The Elias — violinists Sara Bitlloch and Donald Grant, violist Martin Saving, and cellist Marie Bitlloch —opened with one of the six Op. 18 quartets of Beethoven, No. 4 in C minor, one of the composer’s favorite and most important keys. From the very first bars, one could hear the seriousness and thought that had gone into its preparation (the group is currently in the middle of its Beethoven Project, which involves learning and performing all 16 of Beethoven’s quartets).
The driving opening theme opened with hushed urgency and strong accents on the first two melodic cadences, which set the framework for the four-movement drama to follow. One other critical element was clear from the beginning as well: This was a foursome whose members were fully in sync with one another.
This was a taut, intense first movement that at the same time was light on its feet, like an athlete in top condition. First violinist Sara Bitlloch’s playing soared into the upper registers with ease and confidence, and her cellist sister Marie played her top of the A-string solo statement of the secondary theme with the same kind of beauty and assurance.

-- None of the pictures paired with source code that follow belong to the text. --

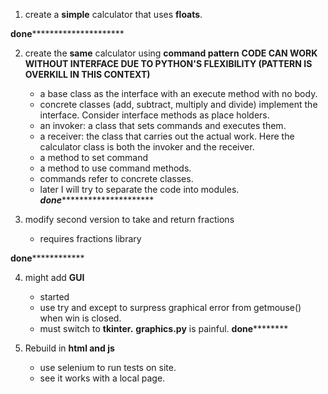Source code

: 1. create a **simple** calculator that uses **floats**. 

**done***********************

2. create the **same** calculator using **command pattern**
    **CODE CAN WORK WITHOUT INTERFACE DUE TO PYTHON'S FLEXIBILITY (PATTERN IS OVERKILL IN THIS CONTEXT)**
    - a base class as the interface with an execute method with no body.
    - concrete classes (add, subtract, multiply and divide) implement the interface. Consider interface methods as place holders.
    - an invoker: a class that sets commands and executes them.
    - a receiver: the class that carries out the actual work. Here the calculator class is both the invoker and the receiver. 
    - a method to set command
    - a method to use command methods. 
    - commands refer to concrete classes.
    - later I will try to separate the code into modules. 
    *************done**********************************

3. modify second version to take and return fractions
    - requires fractions library

**************done**************************

4. might add **GUI**
    - started
    - use try and except to surpress graphical error from getmouse() when win is closed.
    - must switch to **tkinter.** **graphics.py** is painful. 
    ************************done******************************** 

5. Rebuild in **html and js**
    - use selenium to run tests on site.
    - see it works with a local page.  
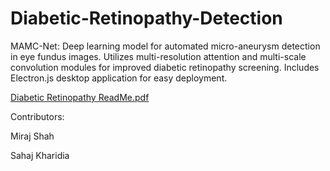 # Diabetic-Retinopathy-Detection
MAMC-Net: Deep learning model for automated micro-aneurysm detection in eye fundus images. Utilizes multi-resolution attention and multi-scale convolution modules for improved diabetic retinopathy screening. Includes Electron.js desktop application for easy deployment.

[Diabetic Retinopathy ReadMe.pdf](https://github.com/user-attachments/files/16036400/Diabetic.Retinopathy.ReadMe.pdf)

Contributors:

Miraj Shah

Sahaj Kharidia
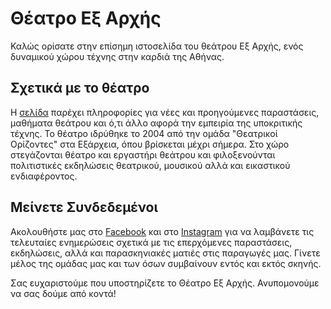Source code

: # Θέατρο Εξ Αρχής

Καλώς ορίσατε στην επίσημη ιστοσελίδα του θεάτρου Εξ Αρχής, ενός δυναμικού χώρου τέχνης στην καρδιά της Αθήνας.

## Σχετικά με το θέατρο

Η [σελίδα](https://theatroexarchis.gr) παρέχει πληροφορίες για νέες και προηγούμενες παραστάσεις, μαθήματα θεάτρου και ό,τι άλλο αφορά την εμπειρία της υποκριτικής τέχνης. Το θέατρο ιδρύθηκε το 2004 από την ομάδα "Θεατρικοί Ορίζοντες" στα Εξάρχεια, όπου βρίσκεται μέχρι σήμερα. Στο χώρο στεγάζονται θέατρο και εργαστήρι θεάτρου και φιλοξενούνται πολιτιστικές εκδηλώσεις θεατρικού, μουσικού αλλά και εικαστικού ενδιαφέροντος.

## Μείνετε Συνδεδεμένοι

Ακολουθήστε μας στο [Facebook](https://www.facebook.com/ExArchesTheatro) και στο [Instagram](https://www.instagram.com/exarchis.theatre/) για να λαμβάνετε τις τελευταίες ενημερώσεις σχετικά με τις επερχόμενες παραστάσεις, εκδηλώσεις, αλλά και παρασκηνιακές ματιές στις παραγωγές μας. Γίνετε μέλος της ομάδας μας και των όσων συμβαίνουν εντός και εκτός σκηνής.

Σας ευχαριστούμε που υποστηρίζετε το Θέατρο Εξ Αρχής. Ανυπομονούμε να σας δούμε από κοντά!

The Haydnesque ticking-clock second movement relies on its loud-soft contrasts to make its best effect, and the Elias did it beautifully, making the soft passages super-soft so that the group would have somewhere to go, and scrupulously following the composer’s articulations and dynamic markings. The Menuetto, like the first movement, was full of tension and power, with a seemingly placid but actually quite nervous Trio, seamlessly performed.
The finale, taken at quite a fast clip, also benefited from wide dynamic contrasts, carefully observed, and a sense of narrative arc. The Elias clearly knew where they wanted to go right from the first bars, and structured their performance with all the drama they could muster. The coda was a whirlwind, and the ending joyful and abundant with Beethoven’s rough wit. It was a splendid rendition of this great quartet, so much so that now I’ll be searching out the rest of Elias’s Beethoven cycle.
After the Beethoven came the Quartet No. 3 (Reed Stanzas) of the contemporary British composer Sally Beamish (b. 1956). Composed for the Elias and premiered by them in the Proms chamber series at London’s Cadogan Hall in the summer of 2011, Beamish’s piece, as second violinist Donald Grant explained in brief remarks, was composed on an island in the Outer Hebrides and plays to Grant’s other musical life as a Scottish folk fiddler as well as evokes the bird calls and atmosphere of Beamish’s native East Anglia.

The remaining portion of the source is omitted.